Vivo has an extensive med-tech portfolio including novel suture delivery and tissue closure device player Sentreheart Inc. The Redwood City, Calif.-based company recently raised $35 million in September, from a syndicate including Vivo, to complete a pivotal trial for its catheter-based, non-implant left atrial appendage closure Lariat device as an adjunctive treatment to ablation in patients with persistent or long-standing persistent atrial fibrillation.

Other surgically focused med-tech companies in Vivo Capital's portfolio include the Palo Alto, Calif.-based Airxpanders Inc. ABN, which has a patient-controlled breast tissue expander for use in reconstructive surgeries, and Minerva Surgical Inc., a Redwood City, Calif.-based start up that offers an endometrial ablation system to treat heavy menstrual bleeding.


Vivo's main investment approach is to buy into later-stage, development biopharmaceutical and medical device companies in the U.S. – as well as revenue-stage health care companies in greater China. It also starts health care companies from scratch and invests in public companies.

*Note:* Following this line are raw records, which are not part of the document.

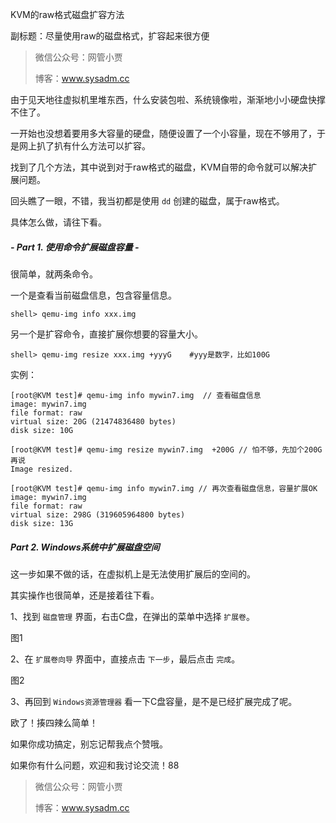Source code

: KVM的raw格式磁盘扩容方法

副标题：尽量使用raw的磁盘格式，扩容起来很方便



> 微信公众号：网管小贾
>
> 博客：www.sysadm.cc



由于见天地往虚拟机里堆东西，什么安装包啦、系统镜像啦，渐渐地小小硬盘快撑不住了。

一开始也没想着要用多大容量的硬盘，随便设置了一个小容量，现在不够用了，于是网上扒了扒有什么方法可以扩容。

找到了几个方法，其中说到对于raw格式的磁盘，KVM自带的命令就可以解决扩展问题。

回头瞧了一眼，不错，我当初都是使用 `dd` 创建的磁盘，属于raw格式。

具体怎么做，请往下看。



##### - Part 1. 使用命令扩展磁盘容量 -

很简单，就两条命令。

一个是查看当前磁盘信息，包含容量信息。

```shell
shell> qemu-img info xxx.img
```

另一个是扩容命令，直接扩展你想要的容量大小。

```
shell> qemu-img resize xxx.img +yyyG    #yyy是数字，比如100G
```

实例：

```shell
[root@KVM test]# qemu-img info mywin7.img  // 查看磁盘信息
image: mywin7.img
file format: raw
virtual size: 20G (21474836480 bytes)
disk size: 10G

[root@KVM test]# qemu-img resize mywin7.img  +200G // 怕不够，先加个200G再说
Image resized.

[root@KVM test]# qemu-img info mywin7.img // 再次查看磁盘信息，容量扩展OK
image: mywin7.img
file format: raw
virtual size: 298G (319605964800 bytes)
disk size: 13G
```



##### Part 2. Windows系统中扩展磁盘空间

这一步如果不做的话，在虚拟机上是无法使用扩展后的空间的。

其实操作也很简单，还是接着往下看。



1、找到 `磁盘管理` 界面，右击C盘，在弹出的菜单中选择 `扩展卷`。

图1

2、在 `扩展卷向导` 界面中，直接点击 `下一步`，最后点击 `完成`。

图2

3、再回到 `Windows资源管理器` 看一下C盘容量，是不是已经扩展完成了呢。



欧了！揍四辣么简单！

如果你成功搞定，别忘记帮我点个赞哦。

如果你有什么问题，欢迎和我讨论交流！88



> 微信公众号：网管小贾
>
> 博客：www.sysadm.cc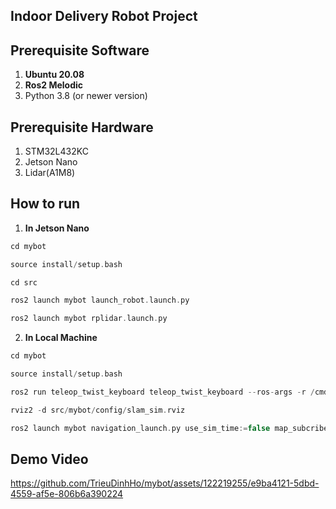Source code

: ## Indoor Delivery Robot Project
## Prerequisite Software
1. **Ubuntu 20.08**
2. **Ros2 Melodic**
3. Python 3.8 (or newer version)
## Prerequisite Hardware
1. STM32L432KC
2. Jetson Nano
3. Lidar(A1M8)
## How to run
1. **In Jetson Nano**
```c
cd mybot
```
```c
source install/setup.bash
```
```c
cd src 
```
```c
ros2 launch mybot launch_robot.launch.py
```
```c
ros2 launch mybot rplidar.launch.py 
```
2. **In Local Machine**
```c
cd mybot
```
```c
source install/setup.bash
```
```c
ros2 run teleop_twist_keyboard teleop_twist_keyboard --ros-args -r /cmd_vel:=/diff_cont/cmd_vel_unstamped
```
```c
rviz2 -d src/mybot/config/slam_sim.rviz
```
```c
ros2 launch mybot navigation_launch.py use_sim_time:=false map_subcribe_transient_local:=true
```
## Demo Video
https://github.com/TrieuDinhHo/mybot/assets/122219255/e9ba4121-5dbd-4559-af5e-806b6a390224
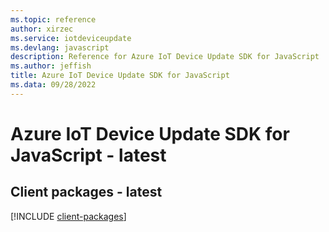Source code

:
 ```yaml
---
ms.topic: reference
author: xirzec
ms.service: iotdeviceupdate
ms.devlang: javascript
description: Reference for Azure IoT Device Update SDK for JavaScript
ms.author: jeffish
title: Azure IoT Device Update SDK for JavaScript
ms.data: 09/28/2022
---
```

# Azure IoT Device Update SDK for JavaScript - latest

## Client packages - latest
[!INCLUDE [client-packages](iot-device-update-client-index.md)]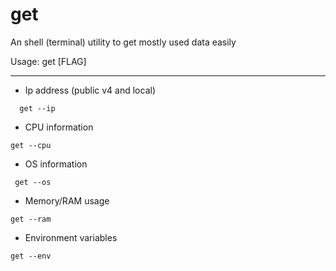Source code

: # get
An shell (terminal) utility to get mostly used data easily

Usage: get [FLAG]

<hr>

 - Ip address (public v4 and local)
```shell
  get --ip
```
- CPU information
```shell
get --cpu
```
- OS information
```shell
 get --os
```
- Memory/RAM usage 
```shell
get --ram
```
- Environment variables 
```shell
get --env
```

The keys to success with its approach are typically forging cross-border partnerships, acquiring new products and expanding the markets for existing products.

"We believe that med tech in the U.S. remains a fairly challenging space," Vivo's Yu said. "The opportunity to capitalize on geographic expansion in China is a theme we believe will extend well beyond Angiotech into other businesses. As such, we see this as an important future theme for our fund moving forward."